[Rendered images with source text]
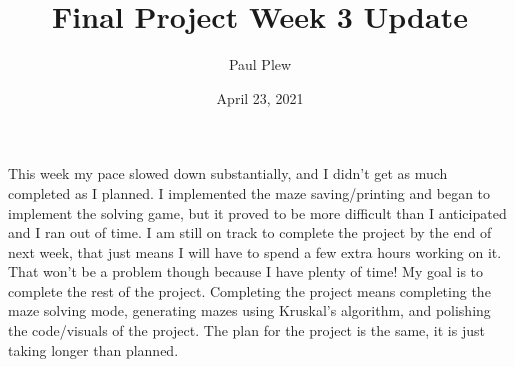\documentclass[12 pt]{article}
\title{Final Project Week 3 Update}
\author{Paul Plew}
\date{April 23, 2021}
\begin{document}
\maketitle
\indent This week my pace slowed down substantially, and I didn't get as much completed as I planned. I implemented the maze saving/printing and began to implement the solving game, but it proved to be more difficult than I anticipated and I ran out of time. I am still on track to complete the project by the end of next week, that just means I will have to spend a few extra hours working on it. That won't be a problem though because I have plenty of time! My goal is to complete the rest of the project. Completing the project means completing the maze solving mode, generating mazes using Kruskal's algorithm, and polishing the code/visuals of the project. The plan for the project is the same, it is just taking longer than planned.
\end{document}
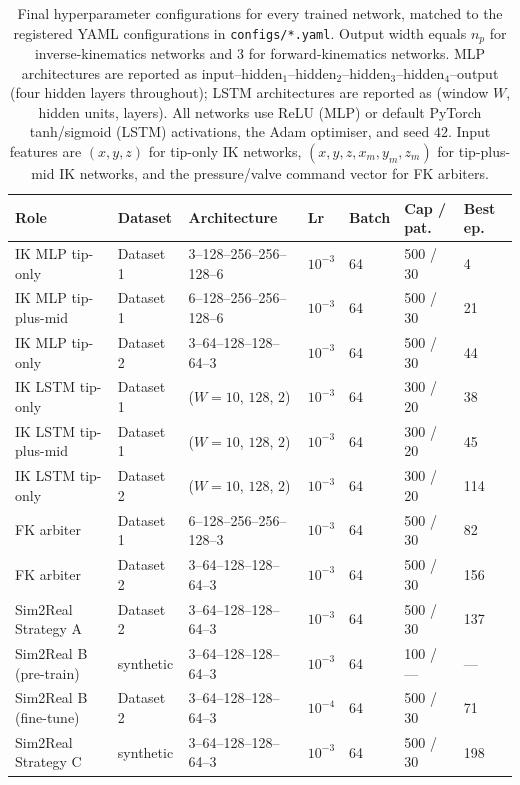 \begin{table}[!htbp]
  \centering
  \footnotesize
  \setlength{\tabcolsep}{4pt}
  \caption{Final hyperparameter configurations for every trained network, matched to the registered YAML configurations in \texttt{configs/*.yaml}. Output width equals $n_{p}$ for inverse-kinematics networks and $3$ for forward-kinematics networks. MLP architectures are reported as input--hidden$_{1}$--hidden$_{2}$--hidden$_{3}$--hidden$_{4}$--output (four hidden layers throughout); LSTM architectures are reported as (window $W$, hidden units, layers). All networks use ReLU (MLP) or default PyTorch tanh/sigmoid (LSTM) activations, the Adam optimiser, and seed $42$. Input features are $(x,y,z)$ for tip-only IK networks, $(x,y,z,x_{m},y_{m},z_{m})$ for tip-plus-mid IK networks, and the pressure/valve command vector for FK arbiters.}
  \label{tab:app_hyperparams_networks}
  \begin{tabularx}{\linewidth}{@{}l l X l l l l@{}}
    \toprule
    Role & Dataset & Architecture & Lr & Batch & Cap / pat. & Best ep. \\
    \midrule
    IK MLP tip-only         & Dataset 1 & 3--128--256--256--128--6  & $10^{-3}$ & 64 & 500 / 30 & 4   \\
    IK MLP tip-plus-mid     & Dataset 1 & 6--128--256--256--128--6  & $10^{-3}$ & 64 & 500 / 30 & 21  \\
    IK MLP tip-only         & Dataset 2 & 3--64--128--128--64--3    & $10^{-3}$ & 64 & 500 / 30 & 44  \\
    IK LSTM tip-only        & Dataset 1 & ($W{=}10$, $128$, $2$)    & $10^{-3}$ & 64 & 300 / 20 & 38  \\
    IK LSTM tip-plus-mid    & Dataset 1 & ($W{=}10$, $128$, $2$)    & $10^{-3}$ & 64 & 300 / 20 & 45  \\
    IK LSTM tip-only        & Dataset 2 & ($W{=}10$, $128$, $2$)    & $10^{-3}$ & 64 & 300 / 20 & 114 \\
    FK arbiter              & Dataset 1 & 6--128--256--256--128--3  & $10^{-3}$ & 64 & 500 / 30 & 82  \\
    FK arbiter              & Dataset 2 & 3--64--128--128--64--3    & $10^{-3}$ & 64 & 500 / 30 & 156 \\
    Sim2Real Strategy A     & Dataset 2 & 3--64--128--128--64--3    & $10^{-3}$ & 64 & 500 / 30 & 137 \\
    Sim2Real B (pre-train)  & synthetic & 3--64--128--128--64--3    & $10^{-3}$ & 64 & 100 / --- & --- \\
    Sim2Real B (fine-tune)  & Dataset 2 & 3--64--128--128--64--3    & $10^{-4}$ & 64 & 500 / 30 & 71  \\
    Sim2Real Strategy C     & synthetic & 3--64--128--128--64--3    & $10^{-3}$ & 64 & 500 / 30 & 198 \\
    \bottomrule
  \end{tabularx}


\end{table}
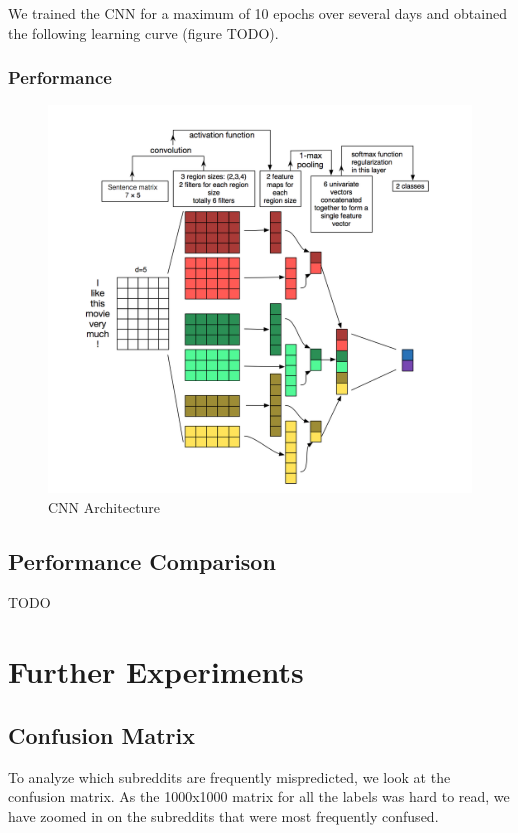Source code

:\documentclass{sig-alternate-05-2015}
\begin{document}
We trained the CNN for a maximum of 10 epochs over several days and obtained the following learning curve (figure TODO).

\subsubsection{Performance}
\begin{figure}[H]
\centering
\includegraphics[width=\linewidth]{plots/multi-channel-CNN-architecture.png}
\caption{CNN Architecture}
\end{figure}

\subsection{Performance Comparison}
TODO

\section{Further Experiments}
\subsection{Confusion Matrix}

To analyze which subreddits are frequently mispredicted, we look at the confusion matrix. As the 1000x1000 matrix for all the labels was hard to read, we have zoomed in on the subreddits that were most frequently confused.
\end{document}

§ WORK ORDER: Search term "figure": return each line of the data that contains it.

§ ANSWER SPACE:
We trained the CNN for a maximum of 10 epochs over several days and obtained the following learning curve (figure TODO).
\begin{figure}[H]
\end{figure}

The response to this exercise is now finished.